Lukin thanked her and explained that the Russian people--not just animals--were having difficult times but that they would be grateful for any help she could give.


“At least I put something in his mind,” Gabor said afterward.

The Oscar night party plans generated considerable controversy when promoters invited big-name stars on the assumption that Yeltsin would personally attend.

Actor Jack Lemmon even asked that his name be removed from the event after promoters sent out an invitation to Art Buchwald that the columnist said he found insulting because it mentioned actor Eddie Murphy as a host. Buchwald was suing Paramount Pictures over the Murphy film “Coming to America.” Murphy is not going to host the event.

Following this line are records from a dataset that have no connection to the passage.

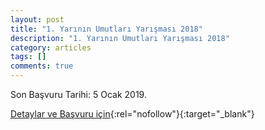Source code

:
 ```yaml
---
layout: post
title: "1. Yarının Umutları Yarışması 2018"
description: "1. Yarının Umutları Yarışması 2018"
category: articles
tags: []
comments: true
---
```


Son Başvuru Tarihi: 5 Ocak 2019.

[Detaylar ve Başvuru için](http://yarinaumutol.com/1-yarinin-umutlari-yarismasi-2018/?utm_source=edebiyatyarismalari.com&utm_medium=affiliate&utm_campaign=cpc){:rel="nofollow"}{:target="_blank"}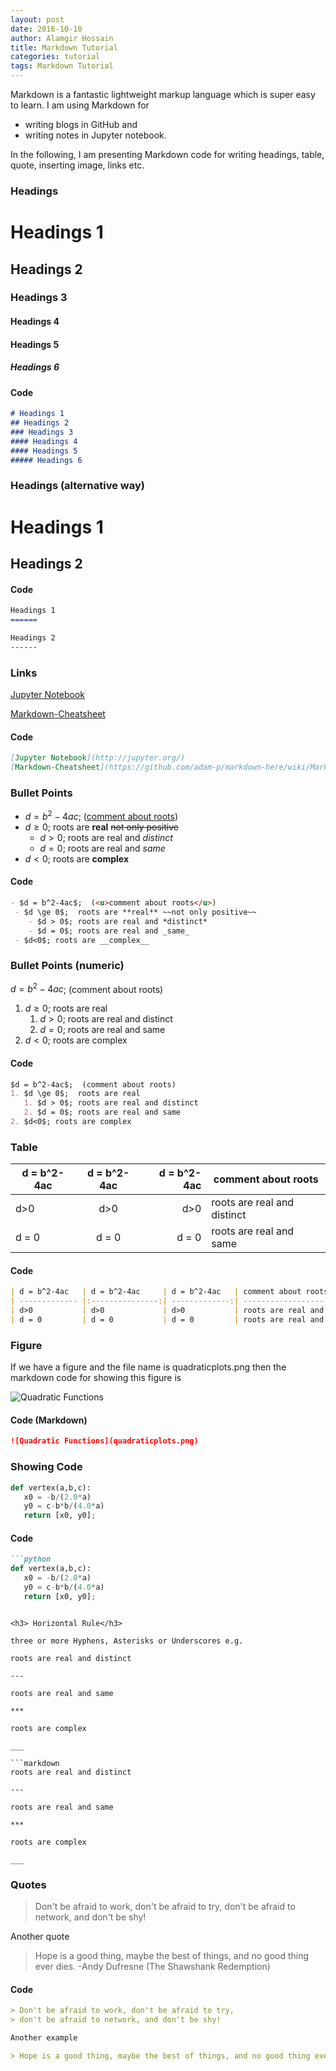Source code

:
 ```yaml
---
layout: post
date: 2016-10-10
author: Alamgir Hossain
title: Markdown Tutorial
categories: tutorial
tags: Markdown Tutorial
---
```


Markdown is a fantastic lightweight markup language which is super easy to learn. I am using Markdown for

- writing blogs in GitHub and
- writing notes in Jupyter notebook.

In the following, I am presenting Markdown code for writing headings, table, quote, inserting image, links etc.


### Headings

# Headings 1

## Headings 2

### Headings 3

#### Headings 4

#### Headings 5

##### Headings 6

#### Code

```markdown
# Headings 1
## Headings 2
### Headings 3
#### Headings 4
#### Headings 5
##### Headings 6
```

### Headings (alternative way)

Headings 1
======

Headings 2
------

#### Code 

```markdown
Headings 1
======

Headings 2
------
```

### Links

[Jupyter Notebook](http://jupyter.org/)

[Markdown-Cheatsheet](https://github.com/adam-p/markdown-here/wiki/Markdown-Cheatsheet)

#### Code

```markdown
[Jupyter Notebook](http://jupyter.org/)
[Markdown-Cheatsheet](https://github.com/adam-p/markdown-here/wiki/Markdown-Cheatsheet)
```

### Bullet Points

- $d = b^2-4ac$; (<u>comment about roots</u>) 
 - $d \ge 0$; roots are **real** ~~not only positive~~
    - $d > 0$; roots are real and *distinct*
    - $d = 0$; roots are real and _same_
 - $d<0$; roots are __complex__
 
#### Code

```markdown
- $d = b^2-4ac$;  (<u>comment about roots</u>)
 - $d \ge 0$;  roots are **real** ~~not only positive~~
    - $d > 0$; roots are real and *distinct*
    - $d = 0$; roots are real and _same_
 - $d<0$; roots are __complex__
```

### Bullet Points (numeric)

$d = b^2-4ac$;  (comment about roots)

1. $d \ge 0$;  roots are real
   1. $d > 0$; roots are real and distinct
   2. $d = 0$; roots are real and same
2. $d<0$; roots are complex
 
#### Code
 
```markdown
$d = b^2-4ac$;  (comment about roots)
1. $d \ge 0$;  roots are real
   1. $d > 0$; roots are real and distinct
   2. $d = 0$; roots are real and same
2. $d<0$; roots are complex
```

### Table

| d = b^2-4ac | d = b^2-4ac | d = b^2-4ac | comment about roots         |
| ----------- |:-----------:| -----------:| --------------------------- |
| d>0         | d>0         | d>0         | roots are real and distinct |
| d = 0       | d = 0       | d = 0       | roots are real and same     |

#### Code 

```markdown
| d = b^2-4ac   | d = b^2-4ac     | d = b^2-4ac   | comment about roots         |
| ------------- |:---------------:| -------------:| --------------------------- |
| d>0           | d>0             | d>0           | roots are real and distinct |
| d = 0         | d = 0           | d = 0         | roots are real and same     |  
```

### Figure

If we have a figure and the file name is quadraticplots.png then the markdown code for showing this figure is

![Quadratic Functions](https://raw.githubusercontent.com/alamgirh/alamgirh.github.io/master/blog/latex-presentation-tutorial/quadraticplots.png)

#### Code (Markdown)

```markdown
![Quadratic Functions](quadraticplots.png)
```

### Showing Code

```python
def vertex(a,b,c):
   x0 = -b/(2.0*a)
   y0 = c-b*b/(4.0*a)
   return [x0, y0];
```

#### Code

```markdown
```python
def vertex(a,b,c):
   x0 = -b/(2.0*a)
   y0 = c-b*b/(4.0*a)
   return [x0, y0];
   ```
``` 

<h3> Horizontal Rule</h3>

three or more Hyphens, Asterisks or Underscores e.g.

roots are real and distinct

---

roots are real and same

***

roots are complex

___

```markdown
roots are real and distinct 

---

roots are real and same

***

roots are complex

___
```


### Quotes

> Don't be afraid to work, don't be afraid to try,
> don't be afraid to network, and don't be shy!

Another quote

> Hope is a good thing, maybe the best of things, and no good thing ever dies. -Andy Dufresne (The Shawshank Redemption)

#### Code

```markdown
> Don't be afraid to work, don't be afraid to try,
> don't be afraid to network, and don't be shy!

Another example

> Hope is a good thing, maybe the best of things, and no good thing ever dies. -Andy Dufresne (The Shawshank Redemption)
```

Organizers now say that although Yeltsin will not attend the event, he might appear on live television from Russia.

Lukin said Yeltsin must remain in Russia, where he is “very much involved day-to-day in the difficult struggle.”

Peter Paul, president of the American Spirit Foundation, which is one of the sponsors, said the hope is that should the two-way hookup between people in the United States and Russia succeed, then similar satellite meetings will be held every two weeks in various Russian and American cities.

At Thursday’s news conference, Walter Koenig, who played Ensign Paul Chekov in “Star Trek,” told Lukin that the essence of the show he had appeared in off and on for more than 25 years was that “in the 23rd Century, we will be a one-world society.”

Lukin thanked him and said he hoped the 21st Century would be one of peace and cooperation.


Lindsay Wagner reminded the ambassador that it is important to supply the needs of the heart as well as food to the Russian people. If not, she said, “you won’t make it even with your food.”

Lukin thanked her.

After the press conference, designer Mr. Blackwell said he wanted to visit Russian and Ukraine, where his forebears came from.

“I want to go to Russia and dress them and teach them fashion,” Blackwell said. “It’s one thing to send them money so they eat. It’s another thing to send them knowledge so they can earn.”

There was even an appearance made by Djuna Davitashivili, described in a press release as “the most famous woman in Russia.”

Interpreters described her as a healer who uses bio-energy to make people well.

“She uses massage without contact and massage with contact and also uses a stimulator which she puts on the body,” one interpreter explained.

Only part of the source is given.